Have you ever wanted to create predictive models using a mix of structured and unstructured data but weren't able to find a package or service available to do so? BigML now allows you to process multiple text fields, alongside numerical, categorical, date and time fields. BigML has implemented a number of basic Natural Language Processing techniques to spot relationships between text content and other properties of your data. For example, wouldn't it be good to know what keywords from your social media feed are resulting in the most social media shares? This is now possible through BigML.

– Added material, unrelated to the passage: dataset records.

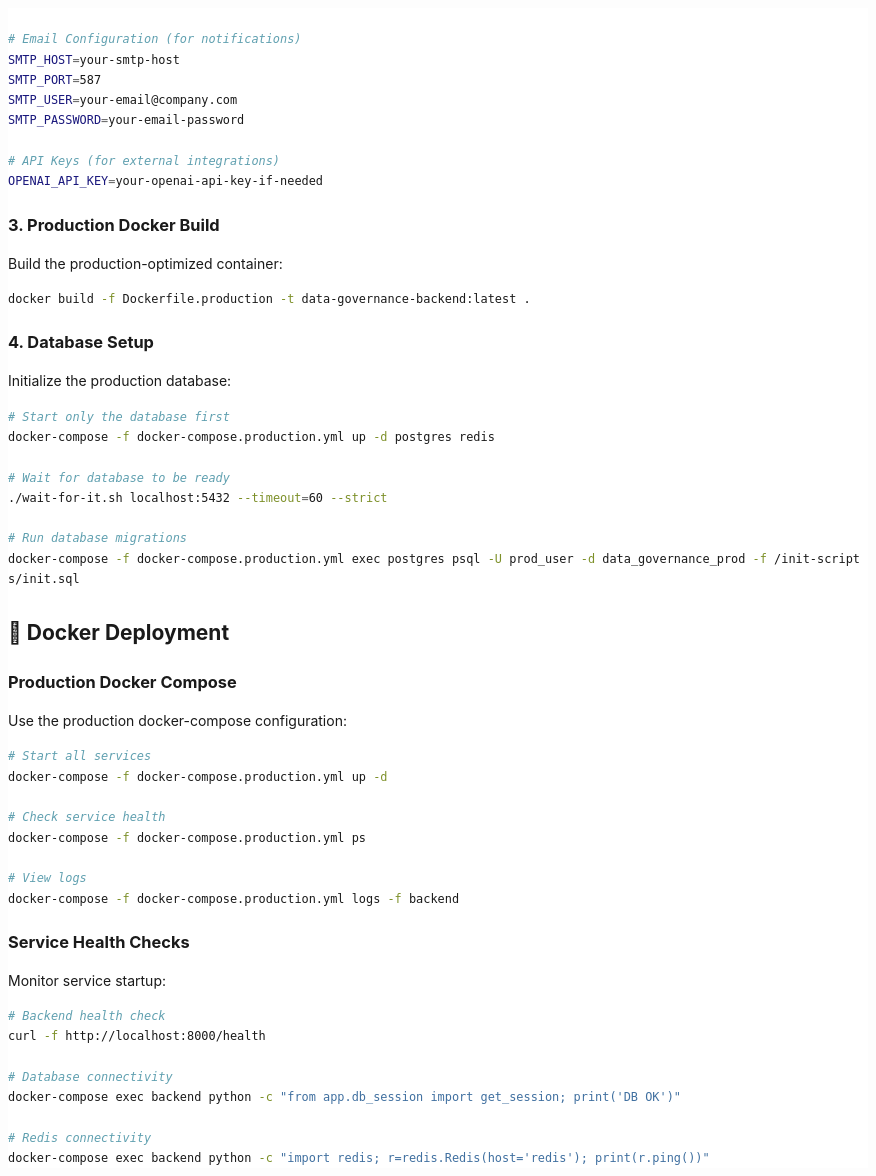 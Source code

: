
 ```bash

# Email Configuration (for notifications)
SMTP_HOST=your-smtp-host
SMTP_PORT=587
SMTP_USER=your-email@company.com
SMTP_PASSWORD=your-email-password

# API Keys (for external integrations)
OPENAI_API_KEY=your-openai-api-key-if-needed
```

### 3. Production Docker Build
Build the production-optimized container:
```bash
docker build -f Dockerfile.production -t data-governance-backend:latest .
```

### 4. Database Setup
Initialize the production database:
```bash
# Start only the database first
docker-compose -f docker-compose.production.yml up -d postgres redis

# Wait for database to be ready
./wait-for-it.sh localhost:5432 --timeout=60 --strict

# Run database migrations
docker-compose -f docker-compose.production.yml exec postgres psql -U prod_user -d data_governance_prod -f /init-scripts/init.sql
```

## 🐳 Docker Deployment

### Production Docker Compose
Use the production docker-compose configuration:
```bash
# Start all services
docker-compose -f docker-compose.production.yml up -d

# Check service health
docker-compose -f docker-compose.production.yml ps

# View logs
docker-compose -f docker-compose.production.yml logs -f backend
```

### Service Health Checks
Monitor service startup:
```bash
# Backend health check
curl -f http://localhost:8000/health

# Database connectivity
docker-compose exec backend python -c "from app.db_session import get_session; print('DB OK')"

# Redis connectivity
docker-compose exec backend python -c "import redis; r=redis.Redis(host='redis'); print(r.ping())"
```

Sometimes you need to assign multiple classes (labels) to your data. For example, what subjects a student will enroll next year? Or, what keywords best describe a text? BigMLer, our command-line tool for Machine Learning, makes multi-label classification very easy: in just one line you can generate a combination of models that will help you predict all the classes to which a new instance belongs.
A dedicated server available from Amazon Web Services that lets you run lightning fast predictions against a model or ensemble you created in BigML. Available today in early access form, BigML PredictServer is a great solution for customers that need predictions in real-time or in large batches.
Microsoft Excel is one of the most pervasive “analytics” tools on the market today. Now you can export your BigML models and make them actionable on Excel—letting anyone in your organization make predictions on the go and analyze BigML models from the comfort of their own tools and environment.
A highly-requested enhancement to BigML’s Evaluations, BigML’s intuitive confusion matrix makes it easy for you to visualize the performance of your classification models and ensembles by quickly showing you the actual vs. predicted results highlighting false negatives and false positives. Also exportable to Microsoft Excel.